Handle Uuid FullLoader with yaml de/serializer#310
Conversation
|
@unkcpz , thanks for ping me. I will check the usage of the unsafe loader in WorkGraph. |
|
Hi @unkcpz , is this PR ready for review? |
|
Yes, it is ready. It would be nice if you can review it @superstar54 |
|
Could you clarify why |
The uuid fix is for the loader of message brokers, where the message it self is se/de over the wire. The default loader in plumpy is the safe one. While the |
thanks! One thing is not clear to me: if the default loader in the plugin is the safe one, why is there no error before this PR. The safe loader will raise an error if the uuid is not serializable. |
| message_exchange=message_exchange, | ||
| task_exchange=task_exchange, | ||
| task_queue=task_queue, | ||
| decoder=functools.partial(yaml.load, Loader=yaml.Loader), |
There was a problem hiding this comment.
thanks! One thing is not clear to me: if the default loader in the plugin is the safe one, why is there no error before this PR. The safe loader will raise an error if the uuid is not serializable.

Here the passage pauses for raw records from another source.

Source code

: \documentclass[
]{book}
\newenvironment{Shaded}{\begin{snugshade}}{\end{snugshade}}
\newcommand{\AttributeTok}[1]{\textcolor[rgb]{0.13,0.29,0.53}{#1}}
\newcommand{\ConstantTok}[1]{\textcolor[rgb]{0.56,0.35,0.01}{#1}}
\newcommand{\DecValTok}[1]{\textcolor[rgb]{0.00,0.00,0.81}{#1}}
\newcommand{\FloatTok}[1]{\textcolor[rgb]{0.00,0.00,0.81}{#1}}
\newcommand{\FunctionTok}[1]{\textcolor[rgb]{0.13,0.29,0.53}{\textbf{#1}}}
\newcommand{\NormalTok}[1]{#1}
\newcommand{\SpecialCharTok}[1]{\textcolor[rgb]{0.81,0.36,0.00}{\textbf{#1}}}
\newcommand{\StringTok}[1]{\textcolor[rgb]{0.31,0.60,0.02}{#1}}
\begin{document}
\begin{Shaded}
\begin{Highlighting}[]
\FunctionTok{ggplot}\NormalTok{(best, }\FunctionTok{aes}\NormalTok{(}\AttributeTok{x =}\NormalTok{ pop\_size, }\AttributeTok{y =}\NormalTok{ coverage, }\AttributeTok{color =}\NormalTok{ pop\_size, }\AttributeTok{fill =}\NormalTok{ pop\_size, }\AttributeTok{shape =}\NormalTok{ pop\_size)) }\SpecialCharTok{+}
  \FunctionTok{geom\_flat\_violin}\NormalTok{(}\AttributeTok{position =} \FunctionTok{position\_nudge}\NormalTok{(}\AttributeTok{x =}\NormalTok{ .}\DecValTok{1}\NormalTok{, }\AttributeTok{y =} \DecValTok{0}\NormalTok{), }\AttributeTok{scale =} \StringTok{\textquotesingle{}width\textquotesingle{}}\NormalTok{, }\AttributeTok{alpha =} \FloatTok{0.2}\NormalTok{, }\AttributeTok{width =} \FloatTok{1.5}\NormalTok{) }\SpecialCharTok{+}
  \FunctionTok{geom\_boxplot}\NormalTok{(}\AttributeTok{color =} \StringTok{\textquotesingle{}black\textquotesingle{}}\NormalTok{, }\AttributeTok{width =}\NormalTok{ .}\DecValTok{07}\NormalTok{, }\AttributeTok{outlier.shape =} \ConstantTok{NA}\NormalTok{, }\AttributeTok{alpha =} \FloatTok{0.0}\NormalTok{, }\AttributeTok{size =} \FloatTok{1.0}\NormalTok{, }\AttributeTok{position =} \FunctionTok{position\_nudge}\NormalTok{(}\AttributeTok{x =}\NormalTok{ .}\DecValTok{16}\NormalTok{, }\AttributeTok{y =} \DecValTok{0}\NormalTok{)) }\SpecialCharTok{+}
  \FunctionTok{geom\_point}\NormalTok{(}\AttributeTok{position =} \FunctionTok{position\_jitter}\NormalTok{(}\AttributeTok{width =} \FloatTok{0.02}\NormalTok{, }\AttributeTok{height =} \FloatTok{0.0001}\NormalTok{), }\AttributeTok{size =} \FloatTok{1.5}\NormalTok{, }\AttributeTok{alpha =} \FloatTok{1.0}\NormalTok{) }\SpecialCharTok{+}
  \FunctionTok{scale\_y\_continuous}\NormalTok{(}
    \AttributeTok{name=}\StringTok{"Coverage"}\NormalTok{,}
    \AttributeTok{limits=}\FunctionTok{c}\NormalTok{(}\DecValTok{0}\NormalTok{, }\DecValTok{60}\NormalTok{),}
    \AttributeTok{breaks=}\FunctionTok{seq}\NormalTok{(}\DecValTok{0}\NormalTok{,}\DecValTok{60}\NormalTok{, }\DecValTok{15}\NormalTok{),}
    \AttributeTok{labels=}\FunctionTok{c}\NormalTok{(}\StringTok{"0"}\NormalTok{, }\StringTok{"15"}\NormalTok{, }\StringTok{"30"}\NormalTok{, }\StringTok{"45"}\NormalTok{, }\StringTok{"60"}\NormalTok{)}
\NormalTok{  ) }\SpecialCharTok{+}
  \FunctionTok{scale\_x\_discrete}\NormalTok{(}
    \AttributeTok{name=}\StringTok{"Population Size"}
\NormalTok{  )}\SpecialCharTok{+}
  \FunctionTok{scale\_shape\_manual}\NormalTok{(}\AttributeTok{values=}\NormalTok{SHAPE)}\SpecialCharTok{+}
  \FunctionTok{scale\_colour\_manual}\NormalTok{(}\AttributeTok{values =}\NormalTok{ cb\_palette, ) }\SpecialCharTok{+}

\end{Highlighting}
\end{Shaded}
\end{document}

@superstar54 This line matters. If I didn't add the uuid_representer and uuid_constructor, after remove this unsafeloader decoder. The test hang because it can not deserialize the message.
There was a problem hiding this comment.
@superstar54 I guess your previous comment was gonna to reply this one?
I updated, by passing explicitly the decoder and encoder. Here actually it is a test, not the real code path used.
There was a problem hiding this comment.
It's still not clear to me. I am guessing you are adding the uuid_representer and uuid_constructor for safe load. But where is the test for them?
There was a problem hiding this comment.
uuid_representer and uuid_constructor
If I didn't add these and I remove the decoder line in loop_communicator, the test will fail (hang actually, because RMQ never get the correct message).
There was a problem hiding this comment.
Since you are adding a constructor, and your goal is to have the safe load, as suggested in my comment, it would be good to use yaml.SafeLoader instead of yaml.FullLoader, unless there is still another message type that also needs a constructor.
If there is another message type, you can add a constructor for it, as you already did for the uuid. It would be good if you could make a list of the possible message types.
If you think yaml.FullLoader is already safe enough, I am also fine.
There was a problem hiding this comment.
If you think yaml.FullLoader is already safe enough, I am also fine.
The scope if this PR is to revert the original unnecessary change and using the default loader of kiwipy.
The plan for the message passing part is to use msgpack to replace. So for this one I'll not changing the test above.
superstar54
left a comment
There was a problem hiding this comment.
Thanks for the clarification! I would suggest explicitly using the yaml.SafeLoader, to show it is safe, as well as easy to understand which representers and constructors are used.
Code similar to
class PlumpySaveLoader(yaml.SafeLoader):
""""""
PlumpySaveLoader.add_representer(uuid.UUID, uuid_representer)
PlumpySaveLoader.add_constructor('!uuid', uuid_constructor)
decoder=functools.partial(yaml.load, Loader=PlumpySaveLoader),
In #221, the yaml loaders are changed to UnsafeLoader to solve the problem after new (at that time it is new, it has been three years now) PyYAML, by default it won't de/se customize type.
The changes in #221 touched two things, one was the deserializer for bundle type which the change is needed, as detail discussion in aiidateam/aiida-core#3709 where issue was originally manifested.
But the change of using
UnsafeLoaderalso made for the kiwipy message decoder, which is not necessary. The reason that thermq.test_communications:test_launch_nowaittest was hanging is that the response ack message from channel is a PID which has typeuuid.UUID. It is not a basic type that covered by yaml decoder.The more fine tuning change I think should be just adding the UUID representer and constructor explicitly.
Here I also explicitly use
UnsafeLoaderinstead ofLoaderwhich are the same, but Loader is for backward compatibility andUnsafeLoaderis the new API and give the information that it is unsafe operation.@superstar54 @giovannipizzi, for the workgraph the
unsafe_deserializeris what wrapped for the similar purpose I guess. So I'll let you think about whether you can do the same thing by adding all customize types into the range for the yaml deserializer to avoidunsafekeyword. I think for an API exposed to end user, it should never "unsafe" in terms of data/computer security, but the "unsafe" is left for developers to find out where in the source code that cause memory issue or potential security issue.